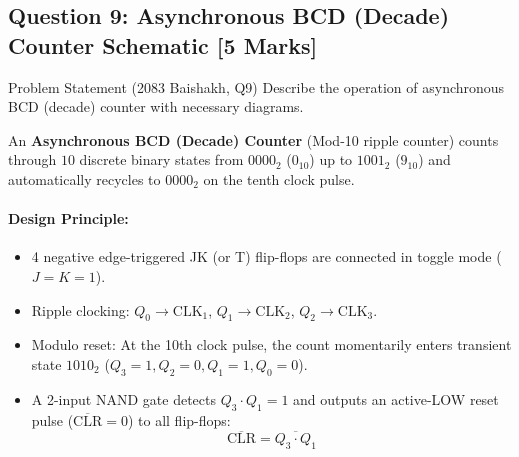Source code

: \documentclass[11pt,a4paper,oneside]{book}
\begin{document}
\vspace{0.6cm}

\subsection{Question 9: Asynchronous BCD (Decade) Counter Schematic [5 Marks]}
\begin{questionbox}{Problem Statement (2083 Baishakh, Q9)}
Describe the operation of asynchronous BCD (decade) counter with necessary diagrams.
\end{questionbox}

An \textbf{Asynchronous BCD (Decade) Counter} (Mod-10 ripple counter) counts through $10$ discrete binary states from $0000_2$ ($0_{10}$) up to $1001_2$ ($9_{10}$) and automatically recycles to $0000_2$ on the tenth clock pulse.

\paragraph{Design Principle:}
\begin{itemize}
  \item 4 negative edge-triggered JK (or T) flip-flops are connected in toggle mode ($J=K=1$).
  \item Ripple clocking: $Q_0 \to \text{CLK}_1$, $Q_1 \to \text{CLK}_2$, $Q_2 \to \text{CLK}_3$.
  \item Modulo reset: At the 10th clock pulse, the count momentarily enters transient state $1010_2$ ($Q_3=1, Q_2=0, Q_1=1, Q_0=0$).
  \item A 2-input NAND gate detects $Q_3 \cdot Q_1 = 1$ and outputs an active-LOW reset pulse ($\overline{\text{CLR}} = 0$) to all flip-flops:
  \[
  \overline{\text{CLR}} = \overline{Q_3 \cdot Q_1}
  \]
\end{itemize}
\end{document}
##########
WORK ORDER:
Where the material above includes pictures, omit them and retype everything else exactly.

YOUR RESPONSE:
Source code

: \documentclass[11pt,a4paper,oneside]{book}
\begin{document}
\vspace{0.6cm}

\subsection{Question 9: Asynchronous BCD (Decade) Counter Schematic [5 Marks]}
\begin{questionbox}{Problem Statement (2083 Baishakh, Q9)}
Describe the operation of asynchronous BCD (decade) counter with necessary diagrams.
\end{questionbox}

An \textbf{Asynchronous BCD (Decade) Counter} (Mod-10 ripple counter) counts through $10$ discrete binary states from $0000_2$ ($0_{10}$) up to $1001_2$ ($9_{10}$) and automatically recycles to $0000_2$ on the tenth clock pulse.

\paragraph{Design Principle:}
\begin{itemize}
  \item 4 negative edge-triggered JK (or T) flip-flops are connected in toggle mode ($J=K=1$).
  \item Ripple clocking: $Q_0 \to \text{CLK}_1$, $Q_1 \to \text{CLK}_2$, $Q_2 \to \text{CLK}_3$.
  \item Modulo reset: At the 10th clock pulse, the count momentarily enters transient state $1010_2$ ($Q_3=1, Q_2=0, Q_1=1, Q_0=0$).
  \item A 2-input NAND gate detects $Q_3 \cdot Q_1 = 1$ and outputs an active-LOW reset pulse ($\overline{\text{CLR}} = 0$) to all flip-flops:
  \[
  \overline{\text{CLR}} = \overline{Q_3 \cdot Q_1}
  \]
\end{itemize}
\end{document}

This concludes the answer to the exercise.